Thinking through what Microsoft has done with XBOX in Windows. Where do you think Microsoft is going with this? Are they heading toward letting OEMs sell general XBOX computers similar to what OEMs did for Media Center Computers in the 2000s or will they keep the “XBOX OS” for specialized hardware such as the handheld they showed off? Will my next XBOX be a NUC with a Steelcase controller?

I think so, yes.

I noted in my write-up about Hellblade II: Senua’s Saga Enhanced that Microsoft has changed the way it refers to Windows PCs when it lists the platforms with which a first-party game is compatible. Now, this platform is called “Xbox on Windows.” Previously, as with, say, Call of Duty: Black Ops 6, it was “Windows PC.” (It also listed Steam separately, when available, and still does.) As per above, this is a supposition, or an educated guess, but given the evidence, it appears that future first- and/or third-party Xbox hardware will include what we think of today as consoles, gaming handhelds, and then full-on gaming PCs. And that each can/will be made by the same companies. I could see Microsoft wanting/needing to make its own first-party hardware for the coming generation of “consoles,” and then perhaps not bothering after that if the market responds as I think it will, since other hardware makers will be more successful at that.

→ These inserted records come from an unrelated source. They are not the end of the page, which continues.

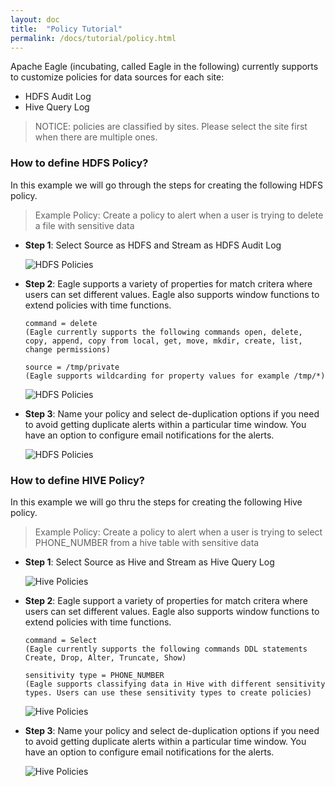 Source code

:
 ```yaml
---
layout: doc
title:  "Policy Tutorial" 
permalink: /docs/tutorial/policy.html
---
```


Apache Eagle (incubating, called Eagle in the following) currently supports to customize policies for data sources for each site:

* HDFS Audit Log
* Hive Query Log

> NOTICE: policies are classified by sites. Please select the site first when there are multiple ones.

### How to define HDFS Policy?
In this example we will go through the steps for creating the following HDFS policy.

> Example Policy: Create a policy to alert when a user is trying to delete a file with sensitive data

* **Step 1**: Select Source as HDFS and Stream as HDFS Audit Log

	![HDFS Policies](/images/docs/hdfs-policy1.png)

* **Step 2**: Eagle supports a variety of properties for match critera where users can set different values. Eagle also supports window functions to extend policies with time functions.

	  command = delete 
	  (Eagle currently supports the following commands open, delete, copy, append, copy from local, get, move, mkdir, create, list, change permissions)
		
	  source = /tmp/private 
	  (Eagle supports wildcarding for property values for example /tmp/*)

	![HDFS Policies](/images/docs/hdfs-policy2.png)

* **Step 3**: Name your policy and select de-duplication options if you need to avoid getting duplicate alerts within a particular time window. You have an option to configure email notifications for the alerts.

	![HDFS Policies](/images/docs/hdfs-policy3.png)


### How to define HIVE Policy?
In this example we will go thru the steps for creating the following Hive policy.

> Example Policy: Create a policy to alert when a user is trying to select PHONE_NUMBER from a hive table with sensitive data

* **Step 1**:  Select Source as Hive and Stream as Hive Query Log

	![Hive Policies](/images/docs/hive-policy1.png)

* **Step 2**: Eagle support a variety of properties for match critera where users can set different values. Eagle also supports window functions to extend policies with time functions.

	  command = Select 
	  (Eagle currently supports the following commands DDL statements Create, Drop, Alter, Truncate, Show)
		
	  sensitivity type = PHONE_NUMBER
      (Eagle supports classifying data in Hive with different sensitivity types. Users can use these sensitivity types to create policies)

	![Hive Policies](/images/docs/hive-policy2.png)

* **Step 3**: Name your policy and select de-duplication options if you need to avoid getting duplicate alerts within a particular time window. You have an option to configure email notifications for the alerts.

	![Hive Policies](/images/docs/hive-policy3.png)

From a software perspective, current and future gaming handhelds could run “normal”/full Windows, but they are using this optimized (and as-yet unnamed) Windows version to make up for the hardware restrictions and to make them more device-like. It’s reasonable to expect the next Xbox “consoles,” whether they are first-party, third-party, or both, to do the same, as the goals are simplicity (with a device-like experience), performance, reliability, and so on. But they, too, could of course run full Windows as they will just be PCs. Those that want more can get real PCs and just play games. This works fine today on mainstream laptops. It’s only going to get better as we move forward.

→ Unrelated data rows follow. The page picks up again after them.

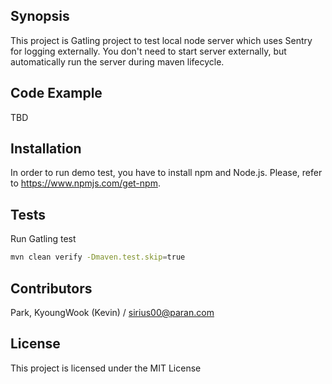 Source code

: ## Synopsis
This project is Gatling project to test local node server which uses Sentry for logging externally.
You don't need to start server externally, but automatically run the server during maven lifecycle. 
 

## Code Example
TBD

## Installation
In order to run demo test, you have to install npm and Node.js. Please, refer to https://www.npmjs.com/get-npm.


## Tests
Run Gatling test
```sh
mvn clean verify -Dmaven.test.skip=true
```

## Contributors
Park, KyoungWook (Kevin) / sirius00@paran.com

## License

This project is licensed under the MIT License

? And never the twain shall meet

rtillie asks:

Hi Paul, in a recent article you suggested a good password manager, and a seperate good 2 FA solution. Couple of questions I have, curious on your line of thinking. Why do you want these to be 2 seperate apps? As most password managers also do 2FA? Is it a separation of concerns?

I’m not sure how others think or do things, but my brain works in a sort of “set it and forget it” fashion where I figure out the best way to do something, make my choice, do the thing that way, and then can’t remember why I do that. This usually works OK, but I sometimes have to defend this choice or, worse, I will revisit it and I end up reading what I wrote about it (if that exists) or have to go through the whole process again. I can’t tell you how many times I’ve done that only to go right back to the exact same way of doing things. One good example is the way I consolidate email from multiple accounts into a single account. There are all kinds of ways to manage email, what I do works well for me, and when I do revisit this every several years, I stick with what I was already doing.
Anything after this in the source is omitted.